Ошибка, ошибка, ошибка.
Сириус бы ухмылялся и поддевал замечаниями об отвергнутых женщинах, но его рядом тоже нет. Остались холсты и краски, и я – художник-неудачник, которого кружит в танце Рон Уизли. Я смотрю на Гарри исподтишка и думаю – все пройдет. Когда я вернусь после учебы в Англию, он будет женат и счастлив, а я забуду мятую рубашку на ковре, его виноватые глаза и мурашки по телу там, где касались его губы.
Ошибка, ошибка, ошибка.
После официальной части праздник одной рекой вытекает из дверей Большого зала, а там разделяется мелкими ручейками по гостиным и коридорам. 
- Ты точно ничего не хочешь? – уныло спрашивает Рон, когда я жалуюсь на усталость и прошу проводить меня в комнату. Я только качаю головой.
Позже сквозь мое одиночество слышно, как во дворе взрываются фейерверки, и я долго смотрю на них из окна. Причудливые фигуры в воздухе над Хогвартсом освещают его, как в ночь битвы – вспышки заклятий, и внезапно мне хочется туда, на улицу, соединиться с этой ночью, одной из последних в школе, запомнить ее также, как и все остальные дни здесь.

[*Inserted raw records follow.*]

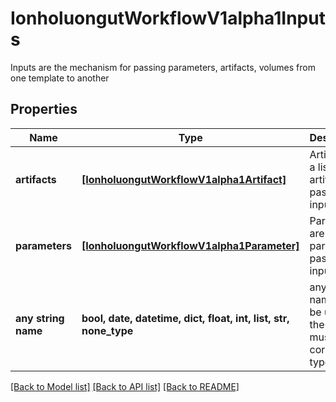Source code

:# IonholuongutWorkflowV1alpha1Inputs

Inputs are the mechanism for passing parameters, artifacts, volumes from one template to another

## Properties
Name | Type | Description | Notes
------------ | ------------- | ------------- | -------------
**artifacts** | [**[IonholuongutWorkflowV1alpha1Artifact]**](IonholuongutWorkflowV1alpha1Artifact.md) | Artifact are a list of artifacts passed as inputs | [optional] 
**parameters** | [**[IonholuongutWorkflowV1alpha1Parameter]**](IonholuongutWorkflowV1alpha1Parameter.md) | Parameters are a list of parameters passed as inputs | [optional] 
**any string name** | **bool, date, datetime, dict, float, int, list, str, none_type** | any string name can be used but the value must be the correct type | [optional]

[[Back to Model list]](../README.md#documentation-for-models) [[Back to API list]](../README.md#documentation-for-api-endpoints) [[Back to README]](../README.md)


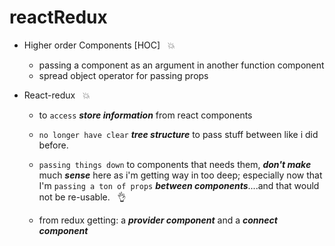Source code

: # reactRedux

+ Higher order Components [HOC] &nbsp; :boom:
   - passing a component as an argument in another function component
   - spread object operator for passing props

+ React-redux &nbsp; :boom:
   - to `access` ***store information*** from react components
   - `no longer have clear` ***tree structure*** to pass stuff between like i
     did before.
   - `passing things down` to components that needs them, ***don't make*** much
     ***sense*** here as i'm getting way in too deep; especially now that I'm
     `passing a ton of props` ***between components***....and that would not be
     re-usable. &nbsp; :ok_hand:

   - from redux getting: a ***provider component*** and a ***connect component***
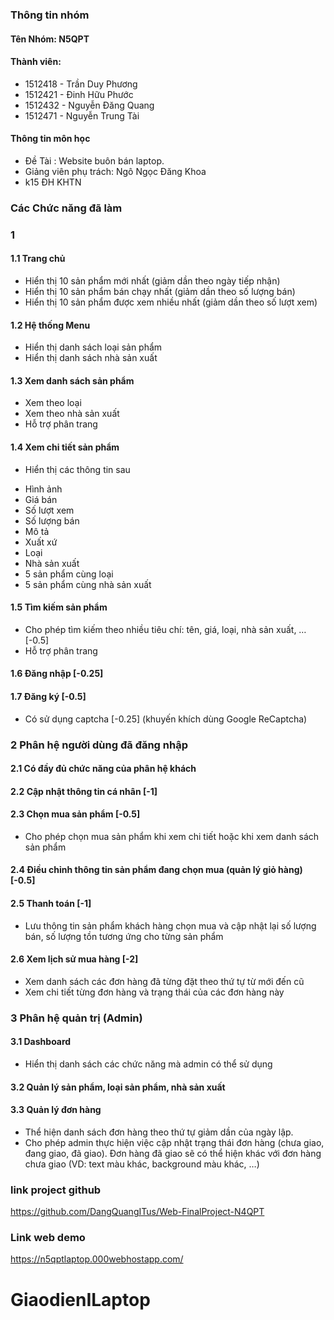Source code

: ### Thông tin nhóm ###
#### Tên Nhóm: N5QPT ###
#### Thành viên: ####
- 1512418 - Trần Duy Phương
- 1512421 - Đinh Hữu Phước
- 1512432 - Nguyễn Đăng Quang
- 1512471 - Nguyễn Trung Tài
#### Thông tin môn học ####
- Đề Tài : Website buôn bán laptop.
- Giảng viên phụ trách: Ngô Ngọc Đăng Khoa
- k15 ĐH KHTN
### Các Chức năng đã làm
### 1 ###
#### 1.1 Trang chủ ####
- Hiển thị 10 sản phẩm mới nhất (giảm dần theo ngày tiếp nhận)
- Hiển thị 10 sản phẩm bán chạy nhất (giảm dần theo số lượng bán)
- Hiển thị 10 sản phẩm được xem nhiều nhất (giảm dần theo số lượt xem)

#### 1.2 Hệ thống Menu ####
- Hiển thị danh sách loại sản phẩm 
- Hiển thị danh sách nhà sản xuất 
#### 1.3 Xem danh sách sản phẩm ####
- Xem theo loại 
- Xem theo nhà sản xuất 
- Hỗ trợ phân trang
#### 1.4 Xem chi tiết sản phẩm ####
- Hiển thị các thông tin sau 
 + Hình ảnh
 + Giá bán
 + Số lượt xem
 + Số lượng bán
 + Mô tả
 + Xuất xứ
 + Loại
 + Nhà sản xuất
 + 5 sản phẩm cùng loại
 + 5 sản phẩm cùng nhà sản xuất 
#### 1.5 Tìm kiếm sản phẩm ####
- Cho phép tìm kiếm theo nhiều tiêu chí: tên, giá, loại, nhà sản xuất, … [-0.5]
- Hỗ trợ phân trang
#### 1.6 Đăng nhập [-0.25] ####
#### 1.7 Đăng ký [-0.5] ####
- Có sử dụng captcha [-0.25] (khuyến khích dùng Google ReCaptcha)
### 2 Phân hệ người dùng đã đăng nhập ###
#### 2.1 Có đầy đủ chức năng của phân hệ khách ####
#### 2.2 Cập nhật thông tin cá nhân [-1] ####
#### 2.3 Chọn mua sản phẩm [-0.5] ####
- Cho phép chọn mua sản phẩm khi xem chi tiết hoặc khi xem danh sách
sản phẩm
#### 2.4 Điều chỉnh thông tin sản phẩm đang chọn mua (quản lý giỏ hàng) [-0.5] ####
#### 2.5 Thanh toán [-1] ####
- Lưu thông tin sản phẩm khách hàng chọn mua và cập nhật lại số lượng
bán, số lượng tồn tương ứng cho từng sản phẩm
#### 2.6 Xem lịch sử mua hàng [-2] ####
- Xem danh sách các đơn hàng đã từng đặt theo thứ tự từ mới đến cũ
- Xem chi tiết từng đơn hàng và trạng thái của các đơn hàng này
### 3 Phân hệ quản trị (Admin) ###
#### 3.1 Dashboard ####
- Hiển thị danh sách các chức năng mà admin có thể sử dụng
#### 3.2 Quản lý sản phẩm, loại sản phẩm, nhà sản xuất ####
#### 3.3 Quản lý đơn hàng ####
- Thể hiện danh sách đơn hàng theo thứ tự giảm dần của ngày lập.
- Cho phép admin thực hiện việc cập nhật trạng thái đơn hàng (chưa giao,
đang giao, đã giao). Đơn hàng đã giao sẽ có thể hiện khác với đơn hàng
chưa giao (VD: text màu khác, background màu khác, …)

### link project github ###
https://github.com/DangQuangITus/Web-FinalProject-N4QPT
### Link web demo ###
https://n5qptlaptop.000webhostapp.com/
# GiaodienILaptop
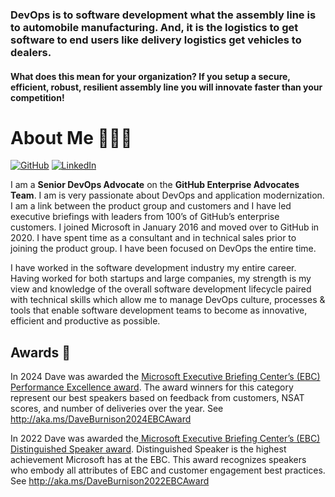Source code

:### DevOps is to software development what the assembly line is to automobile manufacturing. And, it is the logistics to get software to end users like delivery logistics get vehicles to dealers. 

#### What does this mean for your organization? If you setup a secure, efficient, robust, resilient assembly line you will innovate faster than your competition!

# About Me 🙋🏻‍♂️

[![GitHub](https://img.shields.io/badge/GitHub-%40daveburnisonms-239a3b.svg)](https://github.com/daveburnisonms)
[![LinkedIn](https://img.shields.io/badge/Linked-in-0c66c3.svg)](https://www.linkedin.com/in/daveburnison/)

I am a **Senior DevOps Advocate** on the **GitHub Enterprise Advocates Team**. I am is very passionate about DevOps and application modernization. I am a link between the product group and customers and I have led executive briefings with leaders from 100’s of GitHub’s enterprise customers. I joined Microsoft in January 2016 and moved over to GitHub in 2020. I have spent time as a consultant and in technical sales prior to joining the product group. I have been focused on DevOps the entire time.

I have worked in the software development industry my entire career. Having worked for both startups and large companies, my strength is my view and knowledge of the overall software development lifecycle paired with technical skills which allow me to manage DevOps culture,  processes & tools that enable software development teams to become as innovative, efficient and productive as possible.

## Awards 🏅

In 2024 Dave was awarded the [Microsoft Executive Briefing Center’s (EBC) Performance Excellence award](https://www.credly.com/badges/7a5b1361-8f26-41d5-8b76-15189717d7bc/public_url). The award winners for this category represent our best speakers based on feedback from customers, NSAT scores, and number of deliveries over the year. See http://aka.ms/DaveBurnison2024EBCAward 

In 2022 Dave was awarded the[ Microsoft Executive Briefing Center’s (EBC) Distinguished Speaker award](https://www.credly.com/badges/4b33b5be-f559-4b92-8650-fe525621be84). Distinguished Speaker is the highest achievement Microsoft has at the EBC. This award recognizes speakers who embody all attributes of EBC and customer engagement best practices. See http://aka.ms/DaveBurnison2022EBCAward 
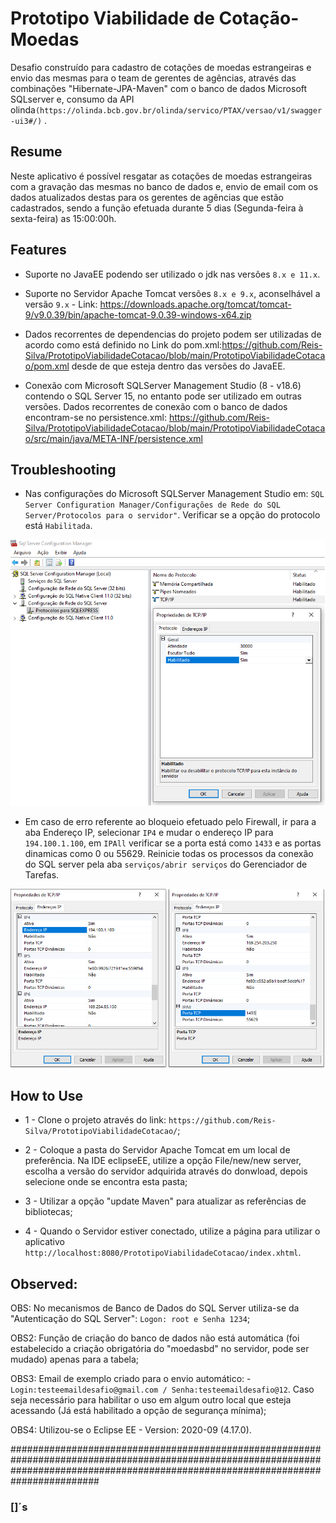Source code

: # Prototipo Viabilidade de Cotação-Moedas

Desafio construído para cadastro de cotações de moedas estrangeiras e envio das mesmas para o team de gerentes de agências, através das combinações "Hibernate-JPA-Maven" com o banco de dados Microsoft SQLserver e, consumo da API olinda`(https://olinda.bcb.gov.br/olinda/servico/PTAX/versao/v1/swagger-ui3#/)` .

## Resume

Neste aplicativo é possível resgatar as cotações de moedas estrangeiras com a gravação das mesmas no banco de dados e, envio de email com os dados atualizados destas para os gerentes de agências que estão cadastrados, sendo a função efetuada durante 5 dias (Segunda-feira à sexta-feira) as 15:00:00h.  

## Features

- Suporte no JavaEE podendo ser utilizado o jdk nas versões `8.x e 11.x`.

- Suporte no Servidor Apache Tomcat versões `8.x e 9.x`, aconselhável a versão `9.x` - Link: https://downloads.apache.org/tomcat/tomcat-9/v9.0.39/bin/apache-tomcat-9.0.39-windows-x64.zip

- Dados recorrentes de dependencias do projeto podem ser utilizadas de acordo como está definido no Link do pom.xml:https://github.com/Reis-Silva/PrototipoViabilidadeCotacao/blob/main/PrototipoViabilidadeCotacao/pom.xml desde de que esteja dentro das versões do JavaEE.

- Conexão com Microsoft SQLServer Management Studio (8 - v18.6) contendo o SQL Server 15, no entanto pode ser utilizado em outras versões. Dados recorrentes de conexão com o banco de dados encontram-se no persistence.xml: https://github.com/Reis-Silva/PrototipoViabilidadeCotacao/blob/main/PrototipoViabilidadeCotacao/src/main/java/META-INF/persistence.xml


## Troubleshooting

- Nas configurações do Microsoft SQLServer Management Studio em: `SQL Server Configuration Manager/Configurações de Rede do SQL Server/Protocolos para o servidor"`. Verificar se a opção do protocolo está `Habilitada`.
 
<p align="center">
<img src="https://github.com/Reis-Silva/PrototipoViabilidadeCotacao/blob/main/PrototipoViabilidadeCotacao/src/main/java/META-INF/resources/img/ProtocoloHabilitado.png">
</p>
 
- Em caso de erro referente ao bloqueio efetuado pelo Firewall, ir para a aba Endereço IP, selecionar `IP4` e mudar o endereço IP para `194.100.1.100`, em `IPAll` verificar se a porta está como `1433` e as portas dinamicas como 0 ou 55629. Reinicie todas os processos da conexão do SQL server pela aba `serviços/abrir serviços` do Gerenciador de Tarefas. 
 
 <p align="center">
<img src="https://github.com/Reis-Silva/PrototipoViabilidadeCotacao/blob/main/PrototipoViabilidadeCotacao/src/main/java/META-INF/resources/img/IP4_IPAll.png">
</p>

## How to Use

-  1 - Clone o projeto através do link: `https://github.com/Reis-Silva/PrototipoViabilidadeCotacao/`;

-  2 - Coloque a pasta do Servidor Apache Tomcat em um local de preferência. Na IDE eclipseEE, utilize a opção File/new/new server, escolha a versão do servidor adquirida através do donwload, depois selecione onde se encontra esta pasta;

-  3 - Utilizar a opção "update Maven" para atualizar as referências de bibliotecas;

-  4 - Quando o Servidor estiver conectado, utilize a página para utilizar o aplicativo `http://localhost:8080/PrototipoViabilidadeCotacao/index.xhtml`.

## Observed:

OBS: No mecanismos de Banco de Dados do SQL Server utiliza-se da "Autenticação do SQL Server": `Logon: root e Senha 1234`; 

OBS2: Função de criação do banco de dados não está automática (foi estabelecido a criação obrigatória do "moedasbd" no servidor, pode ser mudado) apenas para a tabela;

OBS3: Email de exemplo criado para o envio automático: -  `Login:testeemaildesafio@gmail.com / Senha:testeemaildesafio@12`. Caso seja necessário para habilitar o uso em algum outro local que esteja acessando (Já está habilitado a opção de segurança mínima); 

OBS4: Utilizou-se o Eclipse EE - Version: 2020-09 (4.17.0).

########################################################################################################################################################################################
### []´s
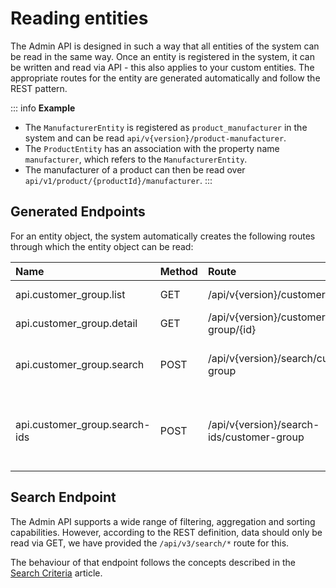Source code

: # Reading entities

The Admin API is designed in such a way that all entities of the system can be read in the same way. Once an entity is registered in the system, it can be written and read via API - this also applies to your custom entities. The appropriate routes for the entity are generated automatically and follow the REST pattern.

::: info
**Example**

* The `ManufacturerEntity` is registered as `product_manufacturer` in the system and can be read `api/v{version}/product-manufacturer`.
* The `ProductEntity` has an association with the property name `manufacturer`, which refers to the `ManufacturerEntity`.
* The manufacturer of a product can then be read over `api/v1/product/{productId}/manufacturer`.
:::

## Generated Endpoints

For an entity object, the system automatically creates the following routes through which the entity object can be read:

| Name | Method | Route | Usage |
| :--- | :--- | :--- | :--- |
| api.customer\_group.list | GET | /api/v{version}/customer-group | Fetch a list of entities |
| api.customer\_group.detail | GET | /api/v{version}/customer-group/{id} | Fetch a single entity |
| api.customer\_group.search | POST | /api/v{version}/search/customer-group | Perform a more [sophisticated search](../general-concepts/search-criteria.md) |
| api.customer\_group.search-ids | POST | /api/v{version}/search-ids/customer-group | Perform a more [sophisticated search](../general-concepts/search-criteria.md) and fetching only matching ids |

## Search Endpoint

The Admin API supports a wide range of filtering, aggregation and sorting capabilities. However, according to the REST definition, data should only be read via GET, we have provided the `/api/v3/search/*` route for this.

The behaviour of that endpoint follows the concepts described in the [Search Criteria](../general-concepts/search-criteria.md) article.
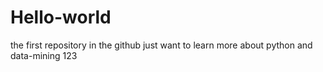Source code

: # Hello-world
the first repository in the github
just want to learn more about python and data-mining
123
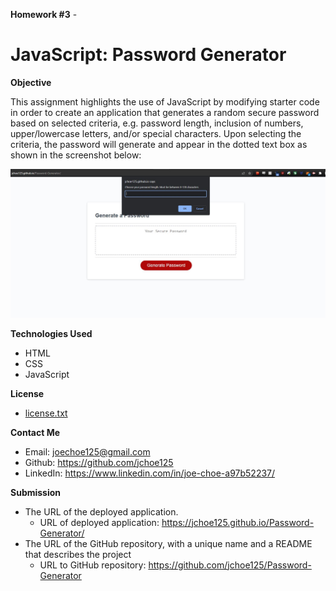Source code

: **Homework #3** -
# JavaScript: Password Generator

**Objective**

This assignment highlights the use of JavaScript by modifying starter code in order to create an application that generates a random secure password based on selected criteria, e.g. password length, inclusion of numbers, upper/lowercase letters, and/or special characters. Upon selecting the criteria, the password will generate and appear in the dotted text box as shown in the screenshot below:

![website screenshot](https://github.com/jchoe125/Password-Generator/blob/main/Images/PasswordGenerator%20Img.JPG)

**Technologies Used**
* HTML
* CSS
* JavaScript

**License**
* [license.txt](https://github.com/jchoe125/Password-Generator/blob/main/license.txt)

**Contact Me**
* Email: joechoe125@gmail.com
* Github: https://github.com/jchoe125
* LinkedIn: https://www.linkedin.com/in/joe-choe-a97b52237/

**Submission**
* The URL of the deployed application.
  * URL of deployed application: https://jchoe125.github.io/Password-Generator/
* The URL of the GitHub repository, with a unique name and a README that describes the project
  * URL to GitHub repository: https://github.com/jchoe125/Password-Generator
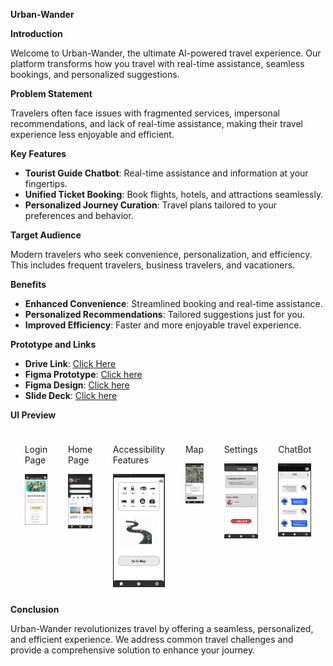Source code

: **Urban-Wander**

**Introduction**

Welcome to Urban-Wander, the ultimate AI-powered travel experience. Our platform transforms how you travel with real-time assistance, seamless bookings, and personalized suggestions.

**Problem Statement**

Travelers often face issues with fragmented services, impersonal recommendations, and lack of real-time assistance, making their travel experience less enjoyable and efficient.

**Key Features**

- **Tourist Guide Chatbot**: Real-time assistance and information at your fingertips.
- **Unified Ticket Booking**: Book flights, hotels, and attractions seamlessly.
- **Personalized Journey Curation**: Travel plans tailored to your preferences and behavior.

**Target Audience**

Modern travelers who seek convenience, personalization, and efficiency. This includes frequent travelers, business travelers, and vacationers.

**Benefits**

- **Enhanced Convenience**: Streamlined booking and real-time assistance.
- **Personalized Recommendations**: Tailored suggestions just for you.
- **Improved Efficiency**: Faster and more enjoyable travel experience.

**Prototype and Links**

- **Drive Link**: [Click Here](https://drive.google.com/file/d/1cteC1JGbz0wD3_bjjaCF6KDEk7Kw8xKZ/view?usp=sharing)
- **Figma Prototype**: [Click here](https://www.figma.com/proto/PgElStuj12bRJWbsNVxfS1/Untitled?node-id=1-3&p=f&t=PS8qy0FfGDnWGRCs-1&scaling=scale-down&content-scaling=fixed&page-id=0%3A1&starting-point-node-id=1%3A2)
- **Figma Design**: [Click here](https://www.figma.com/design/PgElStuj12bRJWbsNVxfS1/Untitled?node-id=0-1&p=f&t=TUvgvlvoP1gHau46-0)
- **Slide Deck**: [Click here](https://docs.google.com/presentation/d/1mcYsL3_UoABX2fj_lAKZwPd1zbFo6lKALmJN4xlXseA/edit?usp=sharing)

**UI Preview**

<div style="display: flex; flex-wrap: wrap; justify-content: space-evenly;">
   <div style="display:inline; margin: 10px; width:min-content;">
       <p>Login Page</p>
      <img src="./Login page.png" alt="Login Page" style="width: 300px;">
      
   </div>
   <div style="display:inline; margin: 10px; width:min-content;">
      <p>Home Page</p>
      <img src="./Home page.png" alt="Home Page" style="width: 300px;">
      
   </div>
   <div style="display:inline; margin: 10px; width:min-content;">
       <p>Accessibility Features</p>
      <img src="./accessibility features.png" alt="Accessibility Features" style="width: 300px;">
     
   </div>
   <div style="display:inline; margin: 10px; width:min-content;">
      <p>Map</p>
      <img src="./Map.png" alt="Map" style="width: 300px;">
      
   </div>
   <div style="display:inline; margin: 10px; width:min-content;">
      <p>Settings</p>
      <img src="./Settings.png" alt="Settings" style="width: 300px;">
      
   </div>
   <div style="display:inline; margin: 10px; width:min-content;">
      <p>ChatBot</p>
      <img src="./ChatBot.png" alt="ChatBot" style="width: 300px;">
      
   </div>
</div>


**Conclusion**

Urban-Wander revolutionizes travel by offering a seamless, personalized, and efficient experience. We address common travel challenges and provide a comprehensive solution to enhance your journey.
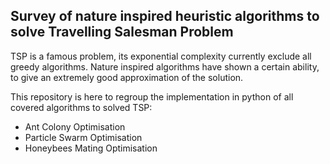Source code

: ## Survey of nature inspired heuristic algorithms to solve Travelling Salesman Problem
TSP is a famous problem, its exponential complexity currently exclude all greedy algorithms. Nature inspired algorithms have shown a certain ability, to give an extremely good approximation of the solution.

This repository is here to regroup the implementation in python of all covered algorithms to solved TSP:
- Ant Colony Optimisation
- Particle Swarm Optimisation
- Honeybees Mating Optimisation

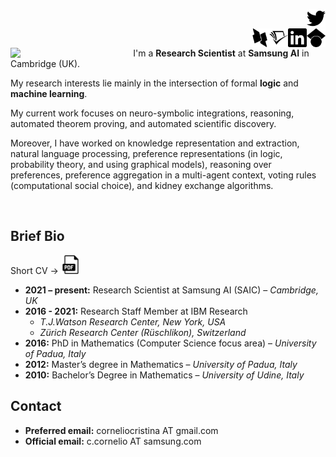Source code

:[<img align="right" height="30" width="30" src="figures/twitter.svg" />](https://twitter.com/Cristina__C) <p style="text-align: right;"> &ensp; </p> [<img align="right" height="30" width="30" src="figures/googlescholar.svg" />](https://scholar.google.com/citations?user=EP9lmrcAAAAJ&hl=en) &ensp; [<img align="right" height="30" width="30" src="figures/linkedin.svg" />](https://www.linkedin.com/in/cristina-cornelio-545a8a36/en-us) &ensp; [<img align="right" height="30" width="30" src="figures/semanticscholar.svg" />](https://www.semanticscholar.org/author/Cristina-Cornelio/2470518) &ensp; [<img align="right" height="30" width="30" src="figures/dblp.svg" />](https://dblp.uni-trier.de/pid/137/3340.html)
 
<img align="left" src="figures/me.png" width="33%" style="margin-right:30px">

I'm a **Research Scientist** at **Samsung AI** in Cambridge (UK).

My research interests lie mainly in the intersection of formal **logic** and **machine learning**.

My current work focuses on neuro-symbolic integrations, reasoning, automated theorem proving, and automated scientific discovery.

Moreover, I have worked on knowledge representation and extraction, natural language processing, preference representations (in logic, probability theory, and using graphical models), reasoning over preferences, preference aggregation in a multi-agent context, voting rules (computational social choice), and kidney exchange algorithms. 
 
<br clear="left"/>

## Brief Bio 

Short CV &rarr; [<img height="30" width="30" src="figures/pdf.svg" />](documents/cv_short.pdf)

* **2021 – present:** Research Scientist at Samsung AI (SAIC) – *Cambridge, UK*
* **2016 - 2021:** Research Staff Member at IBM Research 
  * *T.J.Watson Research Center, New York, USA*
  * *Zürich Research Center (Rüschlikon), Switzerland*
* **2016:** PhD in Mathematics (Computer Science focus area) – *University of Padua, Italy*
* **2012:** Master’s degree in Mathematics – *University of Padua, Italy*
* **2010:** Bachelor’s Degree in Mathematics – *University of Udine, Italy*


## Contact

* **Preferred email:** corneliocristina AT gmail.com
* **Official email:** c.cornelio AT samsung.com
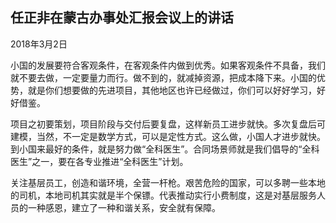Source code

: ## 任正非在蒙古办事处汇报会议上的讲话

2018年3月2日



小国的发展要符合客观条件，在客观条件内做到优秀。如果客观条件不具备，我们就不要去做，一定要量力而行。做不到的，就减掉资源，把成本降下来。小国的优势，就是你们想要做的先进项目，其他地区也许已经做过，你们可以好好学习，好好借鉴。

项目之初要策划，项目阶段与交付后要复盘，这样新员工进步就快。多次复盘后可建模，当然，不一定是数学方式，可以是定性方式。这么做，小国人才进步就快。到小国来最好的条件，就是努力做“全科医生”。合同场景师就是我们倡导的“全科医生”之一，要在各专业推进“全科医生”计划。

关注基层员工，创造和谐环境，全营一杆枪。艰苦危险的国家，可以多聘一些本地的司机，本地司机其实就是半个保镖。代表推动实行小费制度，这是对基层服务人员的一种感恩，建立了一种和谐关系，安全就有保障。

Раз, два, три – мелькают ступеньки, а замок дышит хвоей и Рождеством. 
Слоеная девочка Гермиона Грейнджер мерзнет и вздрагивает, но смотрит во все глаза, смотрит, как фальшивые драконы в воздухе изрыгают ненастоящее пламя, взрываясь через несколько секунд миллионом красок. И ей не страшно видеть глаза василиска, такие золотые и близкие, и огненные сфинксы ее тоже не пугают - зато когда лучший друг укутывает ее своей курткой, она съеживается,как будто только он и может причинить ей боль.
Наверное, это правда – тот, кто пробрался за защитный панцирь и стал близким, родным, только он может сделать вам больно, и никто больше в целом мире. Я смотрю на Гарри, и все воспоминания, преследующие меня в последние дни, кружатся вихрем перед глазами.
- Все не кончится так, - говорит он и протягивает мне шапку, - это неправильно. Мы переживем и этот вечер, и последующие, а останется только то, что нужно вспоминать. Ты же умная, Гермиона, подумай. Помнишь, ты говорила – если нельзя забыть…
- …то попытаться пережить ты должен.
Натягивая шапку, я вспоминаю, что, по мнению Кричера, волосы из ушей растут от холода, и улыбаюсь. 
А еще вспоминаю, что мы связаны невидимыми нитями. Стоит дернуться, как они натягиваются, причиняя боль.
И я не дергаюсь – стою на морозе рядом с Гарри, а небо сверху пылает радугой.